Curriculum Connection
K-5 ELA- March
Kindergarten ELA
Reading Unit 5: Readers are Resourceful:Tackling Hard Words and Tricky Parts in Books
This unit builds on students' new found independence with reading. Students will be moving from rereading class shared reading and interactive writing texts to reading fresh, new books on their own. Students will need to carry forward applying reading strategies that they worked on in the previous units and begin reading more and more “just right” books independently. Students will learn more strategies for word solving, cross-checking, self-correcting, and meaning-making and you will model for them the resiliency of careful readers. Readers will learn to be flexible and to self-monitor as they read.
Writing Unit 5: All About Books
This unit teaches students that their beloved bicycle, their action figure collection, and their favorite topics - horses, insects, dinosaurs - are book worthy! During this unit, each child will write lots of information books about lots of different topics. Students will recognize that their own lives are full of so much that they can teach others.
Writing Unit 5: All About Books
Students will also learn how to elaborate and say more on each page by including more information, adding examples, and considering their readers’ questions. They will also use many of the same strategies that they already learned for writing how-to texts.
1st Grade ELA
Reading Unit 5: Readers Can Be Their Own Teachers, Working Hard to Figure Out Tricky Words and Parts in Books
Students will learn to use various strategies, not only to solve words correctly, but also to make corrections to confusing parts in order to make sense of the books that they read.
Reading Unit 5 (Continued)
As the unit ends, students will learn to use various strategies to improve their fluency while reading, reading smoothly with few errors.
Writing Unit 5: From Scenes to Series (continued)

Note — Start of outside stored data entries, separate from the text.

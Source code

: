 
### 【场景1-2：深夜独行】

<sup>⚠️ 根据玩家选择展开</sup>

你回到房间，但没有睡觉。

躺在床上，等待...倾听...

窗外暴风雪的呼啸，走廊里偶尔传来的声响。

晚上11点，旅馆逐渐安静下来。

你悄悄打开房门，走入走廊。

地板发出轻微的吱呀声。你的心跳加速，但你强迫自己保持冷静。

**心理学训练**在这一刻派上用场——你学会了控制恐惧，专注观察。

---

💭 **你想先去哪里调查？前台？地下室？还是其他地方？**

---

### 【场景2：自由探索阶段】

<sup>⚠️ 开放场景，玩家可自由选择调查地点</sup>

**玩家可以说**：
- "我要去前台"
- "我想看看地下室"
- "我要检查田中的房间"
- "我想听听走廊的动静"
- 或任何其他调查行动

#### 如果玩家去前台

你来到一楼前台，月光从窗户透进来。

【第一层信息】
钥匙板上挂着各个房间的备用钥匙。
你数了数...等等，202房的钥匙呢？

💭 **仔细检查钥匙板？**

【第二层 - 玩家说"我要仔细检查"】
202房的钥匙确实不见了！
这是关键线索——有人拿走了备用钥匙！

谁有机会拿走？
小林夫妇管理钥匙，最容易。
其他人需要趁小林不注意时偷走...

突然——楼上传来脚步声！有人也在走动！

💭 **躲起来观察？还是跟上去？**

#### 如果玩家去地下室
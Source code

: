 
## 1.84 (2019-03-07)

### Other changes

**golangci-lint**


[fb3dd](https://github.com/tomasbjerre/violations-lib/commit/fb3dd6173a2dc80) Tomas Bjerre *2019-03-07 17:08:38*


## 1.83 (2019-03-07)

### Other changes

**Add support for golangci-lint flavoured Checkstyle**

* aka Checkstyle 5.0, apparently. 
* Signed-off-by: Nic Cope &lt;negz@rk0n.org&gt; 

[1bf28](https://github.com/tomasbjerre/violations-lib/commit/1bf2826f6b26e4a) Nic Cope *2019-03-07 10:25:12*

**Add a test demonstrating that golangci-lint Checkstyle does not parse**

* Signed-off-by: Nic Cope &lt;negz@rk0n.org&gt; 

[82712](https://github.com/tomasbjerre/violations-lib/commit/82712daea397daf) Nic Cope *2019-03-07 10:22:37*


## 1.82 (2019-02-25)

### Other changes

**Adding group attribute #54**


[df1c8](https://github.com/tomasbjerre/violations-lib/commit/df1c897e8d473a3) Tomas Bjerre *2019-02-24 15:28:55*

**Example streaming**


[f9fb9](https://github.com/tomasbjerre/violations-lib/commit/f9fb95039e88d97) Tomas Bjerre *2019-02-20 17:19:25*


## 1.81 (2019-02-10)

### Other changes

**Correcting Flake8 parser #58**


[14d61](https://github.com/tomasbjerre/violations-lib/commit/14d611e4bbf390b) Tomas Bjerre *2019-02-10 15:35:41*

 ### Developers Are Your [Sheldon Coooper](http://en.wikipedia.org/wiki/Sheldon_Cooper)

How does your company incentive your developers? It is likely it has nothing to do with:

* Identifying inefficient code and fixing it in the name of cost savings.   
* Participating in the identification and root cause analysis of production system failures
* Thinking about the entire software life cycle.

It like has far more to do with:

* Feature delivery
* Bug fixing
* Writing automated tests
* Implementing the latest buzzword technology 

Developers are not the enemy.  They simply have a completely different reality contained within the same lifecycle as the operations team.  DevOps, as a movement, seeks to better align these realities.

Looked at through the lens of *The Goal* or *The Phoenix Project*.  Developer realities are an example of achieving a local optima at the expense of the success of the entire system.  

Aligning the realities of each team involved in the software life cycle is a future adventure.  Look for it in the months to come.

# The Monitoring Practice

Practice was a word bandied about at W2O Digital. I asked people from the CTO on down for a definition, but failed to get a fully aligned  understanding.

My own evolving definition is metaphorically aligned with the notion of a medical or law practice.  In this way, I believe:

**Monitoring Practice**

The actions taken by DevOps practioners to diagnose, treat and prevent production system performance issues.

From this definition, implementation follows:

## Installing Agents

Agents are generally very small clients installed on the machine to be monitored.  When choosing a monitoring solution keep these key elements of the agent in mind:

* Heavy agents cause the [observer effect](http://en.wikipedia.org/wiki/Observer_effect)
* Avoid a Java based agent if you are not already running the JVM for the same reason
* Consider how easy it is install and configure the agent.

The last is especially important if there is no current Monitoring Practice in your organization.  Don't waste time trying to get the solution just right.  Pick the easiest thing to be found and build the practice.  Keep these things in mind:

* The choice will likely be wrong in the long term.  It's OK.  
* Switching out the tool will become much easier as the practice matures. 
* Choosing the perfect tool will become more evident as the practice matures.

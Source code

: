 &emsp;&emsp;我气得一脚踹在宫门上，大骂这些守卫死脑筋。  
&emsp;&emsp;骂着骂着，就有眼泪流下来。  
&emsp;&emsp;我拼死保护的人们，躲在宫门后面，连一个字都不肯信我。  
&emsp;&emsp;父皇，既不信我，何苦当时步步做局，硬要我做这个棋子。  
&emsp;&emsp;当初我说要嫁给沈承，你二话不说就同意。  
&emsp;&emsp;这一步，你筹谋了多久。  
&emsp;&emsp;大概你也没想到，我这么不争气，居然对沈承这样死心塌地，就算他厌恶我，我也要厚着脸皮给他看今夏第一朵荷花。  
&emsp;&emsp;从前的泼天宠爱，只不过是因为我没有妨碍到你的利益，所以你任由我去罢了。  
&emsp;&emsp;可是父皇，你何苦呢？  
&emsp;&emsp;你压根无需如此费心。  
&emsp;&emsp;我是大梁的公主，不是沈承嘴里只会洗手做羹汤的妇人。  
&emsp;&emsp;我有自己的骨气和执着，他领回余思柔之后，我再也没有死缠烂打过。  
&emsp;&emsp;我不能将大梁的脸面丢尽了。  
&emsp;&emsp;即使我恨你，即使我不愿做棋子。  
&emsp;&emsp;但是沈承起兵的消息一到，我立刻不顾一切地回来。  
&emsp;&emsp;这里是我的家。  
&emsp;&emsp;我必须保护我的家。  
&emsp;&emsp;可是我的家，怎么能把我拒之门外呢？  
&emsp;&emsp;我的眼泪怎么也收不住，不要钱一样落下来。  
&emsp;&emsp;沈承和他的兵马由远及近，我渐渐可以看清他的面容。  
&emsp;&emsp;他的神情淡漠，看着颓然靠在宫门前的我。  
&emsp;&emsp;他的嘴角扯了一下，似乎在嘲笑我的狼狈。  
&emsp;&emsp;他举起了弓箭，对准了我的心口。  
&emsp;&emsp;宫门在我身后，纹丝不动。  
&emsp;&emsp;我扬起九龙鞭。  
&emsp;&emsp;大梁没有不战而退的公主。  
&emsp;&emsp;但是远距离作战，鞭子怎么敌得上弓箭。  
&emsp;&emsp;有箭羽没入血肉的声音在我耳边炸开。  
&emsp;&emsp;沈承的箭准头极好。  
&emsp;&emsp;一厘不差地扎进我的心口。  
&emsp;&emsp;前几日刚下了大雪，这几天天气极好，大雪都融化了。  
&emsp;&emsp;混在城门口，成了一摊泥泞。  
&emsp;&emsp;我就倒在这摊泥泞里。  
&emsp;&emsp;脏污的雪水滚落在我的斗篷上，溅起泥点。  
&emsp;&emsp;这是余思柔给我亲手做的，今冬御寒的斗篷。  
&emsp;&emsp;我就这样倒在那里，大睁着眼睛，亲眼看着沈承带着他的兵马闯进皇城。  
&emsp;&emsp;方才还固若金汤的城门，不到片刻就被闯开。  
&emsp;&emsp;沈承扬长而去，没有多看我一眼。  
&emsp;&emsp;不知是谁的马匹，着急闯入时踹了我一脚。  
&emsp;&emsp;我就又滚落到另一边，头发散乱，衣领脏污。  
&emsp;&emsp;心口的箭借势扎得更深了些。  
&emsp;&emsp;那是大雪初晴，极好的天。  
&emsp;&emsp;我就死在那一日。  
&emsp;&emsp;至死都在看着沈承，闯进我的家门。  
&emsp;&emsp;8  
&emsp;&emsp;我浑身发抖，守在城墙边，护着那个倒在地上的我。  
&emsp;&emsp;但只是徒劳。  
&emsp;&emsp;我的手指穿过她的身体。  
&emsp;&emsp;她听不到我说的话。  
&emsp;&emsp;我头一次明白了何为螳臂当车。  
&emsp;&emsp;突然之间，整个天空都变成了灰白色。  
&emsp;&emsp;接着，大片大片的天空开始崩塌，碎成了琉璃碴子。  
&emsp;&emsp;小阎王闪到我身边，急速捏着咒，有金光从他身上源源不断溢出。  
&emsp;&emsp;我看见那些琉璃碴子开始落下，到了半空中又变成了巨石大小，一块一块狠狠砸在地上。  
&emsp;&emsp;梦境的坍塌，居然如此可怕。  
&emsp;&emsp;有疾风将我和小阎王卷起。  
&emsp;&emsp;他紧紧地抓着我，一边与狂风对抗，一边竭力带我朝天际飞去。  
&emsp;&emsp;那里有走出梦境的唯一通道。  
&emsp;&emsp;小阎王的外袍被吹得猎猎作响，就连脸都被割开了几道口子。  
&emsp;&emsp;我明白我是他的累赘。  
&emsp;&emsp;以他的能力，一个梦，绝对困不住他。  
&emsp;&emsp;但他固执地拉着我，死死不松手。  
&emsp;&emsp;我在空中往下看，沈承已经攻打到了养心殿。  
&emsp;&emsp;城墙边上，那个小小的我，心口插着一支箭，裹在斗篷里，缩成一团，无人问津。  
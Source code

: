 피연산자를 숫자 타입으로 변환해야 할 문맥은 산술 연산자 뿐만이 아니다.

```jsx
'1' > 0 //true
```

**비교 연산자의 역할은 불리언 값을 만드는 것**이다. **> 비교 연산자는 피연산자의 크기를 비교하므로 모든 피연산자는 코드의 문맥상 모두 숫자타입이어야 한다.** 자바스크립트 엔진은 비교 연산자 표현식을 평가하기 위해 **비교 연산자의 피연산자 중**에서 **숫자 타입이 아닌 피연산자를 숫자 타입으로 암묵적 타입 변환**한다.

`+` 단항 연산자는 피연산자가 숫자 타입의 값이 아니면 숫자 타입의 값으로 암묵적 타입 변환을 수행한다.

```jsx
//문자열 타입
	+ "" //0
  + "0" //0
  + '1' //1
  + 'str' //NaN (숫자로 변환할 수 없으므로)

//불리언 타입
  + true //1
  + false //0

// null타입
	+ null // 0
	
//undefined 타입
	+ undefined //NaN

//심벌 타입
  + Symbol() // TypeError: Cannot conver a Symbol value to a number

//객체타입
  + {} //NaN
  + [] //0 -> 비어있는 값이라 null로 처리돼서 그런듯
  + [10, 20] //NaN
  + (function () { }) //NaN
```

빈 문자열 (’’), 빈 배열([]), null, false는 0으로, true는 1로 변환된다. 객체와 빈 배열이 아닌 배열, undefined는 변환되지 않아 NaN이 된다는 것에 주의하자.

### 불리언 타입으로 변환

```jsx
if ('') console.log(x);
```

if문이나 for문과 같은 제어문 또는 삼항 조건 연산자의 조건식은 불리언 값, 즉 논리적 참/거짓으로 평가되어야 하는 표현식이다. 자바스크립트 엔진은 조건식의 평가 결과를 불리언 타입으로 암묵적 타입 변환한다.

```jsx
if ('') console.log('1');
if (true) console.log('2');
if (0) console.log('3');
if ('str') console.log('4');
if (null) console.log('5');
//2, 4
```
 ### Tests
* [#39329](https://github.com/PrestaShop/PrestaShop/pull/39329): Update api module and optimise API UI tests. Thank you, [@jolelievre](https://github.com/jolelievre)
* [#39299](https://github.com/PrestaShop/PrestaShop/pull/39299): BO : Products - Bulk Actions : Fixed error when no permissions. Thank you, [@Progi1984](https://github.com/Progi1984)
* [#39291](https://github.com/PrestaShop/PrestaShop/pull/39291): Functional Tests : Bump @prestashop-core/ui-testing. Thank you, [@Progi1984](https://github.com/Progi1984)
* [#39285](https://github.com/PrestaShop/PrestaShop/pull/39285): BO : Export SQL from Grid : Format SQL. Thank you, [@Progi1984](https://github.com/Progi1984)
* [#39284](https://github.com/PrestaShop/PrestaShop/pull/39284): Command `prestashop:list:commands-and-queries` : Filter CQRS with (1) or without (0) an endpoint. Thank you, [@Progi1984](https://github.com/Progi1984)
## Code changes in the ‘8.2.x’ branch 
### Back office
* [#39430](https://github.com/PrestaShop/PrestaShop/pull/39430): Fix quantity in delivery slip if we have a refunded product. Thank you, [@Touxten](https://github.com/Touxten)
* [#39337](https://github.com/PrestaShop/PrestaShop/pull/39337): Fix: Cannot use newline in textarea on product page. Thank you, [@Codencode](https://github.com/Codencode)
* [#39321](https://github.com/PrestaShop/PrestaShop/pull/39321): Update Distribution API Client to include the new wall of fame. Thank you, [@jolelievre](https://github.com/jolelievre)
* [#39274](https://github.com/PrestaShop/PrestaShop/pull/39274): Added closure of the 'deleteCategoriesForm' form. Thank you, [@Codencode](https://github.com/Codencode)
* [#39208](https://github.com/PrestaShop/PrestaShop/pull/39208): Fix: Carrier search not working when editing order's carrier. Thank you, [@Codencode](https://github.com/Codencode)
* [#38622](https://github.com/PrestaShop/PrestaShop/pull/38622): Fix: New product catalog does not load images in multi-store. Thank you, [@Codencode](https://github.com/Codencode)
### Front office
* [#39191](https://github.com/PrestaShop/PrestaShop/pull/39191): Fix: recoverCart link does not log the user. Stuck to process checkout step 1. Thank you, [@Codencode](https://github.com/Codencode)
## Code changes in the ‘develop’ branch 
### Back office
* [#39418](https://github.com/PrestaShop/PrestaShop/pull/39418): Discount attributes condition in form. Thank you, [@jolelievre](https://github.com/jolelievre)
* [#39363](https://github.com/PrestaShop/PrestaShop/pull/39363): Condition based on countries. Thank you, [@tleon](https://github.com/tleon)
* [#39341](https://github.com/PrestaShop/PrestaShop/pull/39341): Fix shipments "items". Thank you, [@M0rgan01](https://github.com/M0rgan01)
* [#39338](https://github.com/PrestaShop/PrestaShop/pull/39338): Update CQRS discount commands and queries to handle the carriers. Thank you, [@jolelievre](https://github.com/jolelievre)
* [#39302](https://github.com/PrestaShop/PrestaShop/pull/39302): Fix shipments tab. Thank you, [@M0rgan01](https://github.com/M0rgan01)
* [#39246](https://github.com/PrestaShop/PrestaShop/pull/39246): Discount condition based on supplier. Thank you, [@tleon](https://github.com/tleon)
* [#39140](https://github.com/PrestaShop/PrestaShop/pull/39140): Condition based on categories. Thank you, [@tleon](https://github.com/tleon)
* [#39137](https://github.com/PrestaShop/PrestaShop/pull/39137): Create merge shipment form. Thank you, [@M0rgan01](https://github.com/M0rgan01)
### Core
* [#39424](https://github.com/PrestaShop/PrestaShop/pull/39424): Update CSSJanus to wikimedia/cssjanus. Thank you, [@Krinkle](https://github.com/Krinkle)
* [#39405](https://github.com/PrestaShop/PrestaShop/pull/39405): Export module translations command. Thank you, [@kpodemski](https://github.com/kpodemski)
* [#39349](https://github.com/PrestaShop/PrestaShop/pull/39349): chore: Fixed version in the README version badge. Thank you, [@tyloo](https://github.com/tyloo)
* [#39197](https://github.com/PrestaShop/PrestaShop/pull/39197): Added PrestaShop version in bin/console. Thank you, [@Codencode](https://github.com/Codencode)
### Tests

As this unit continues, young writers will be set on a new path-to use all they have learned up until now to write series. Students will learn that series writers put their characters into more than one book, and more than one adventure, and they give special consideration to what to put into their very first book-Book One-of a series so that readers are set up for the books to follow. The class will have a mini-celebration of children’s first series. The focus will then shift to turning your children into more powerful writers of realistic fiction as they engage in a study of genre and of themselves as writers. Children will learn that writers call on their own experiences to imagine tiny details they can include in a story to let their readers know a story is realistic.
2nd Grade ELA
Reading Unit 6: Fairy Tales and Fables
Writing Unit 6: Poetry: Big Thoughts in Small Packages
During this unit, students will learn that poets are sparked by objects and feelings that they translate to music on a page. By paying special attention to sound, students will develop readers’ ears as they experiment with line breaks, as they come to understand that a poem is different than a story. A poem looks different from prose, and line breaks help a reader know when to pause.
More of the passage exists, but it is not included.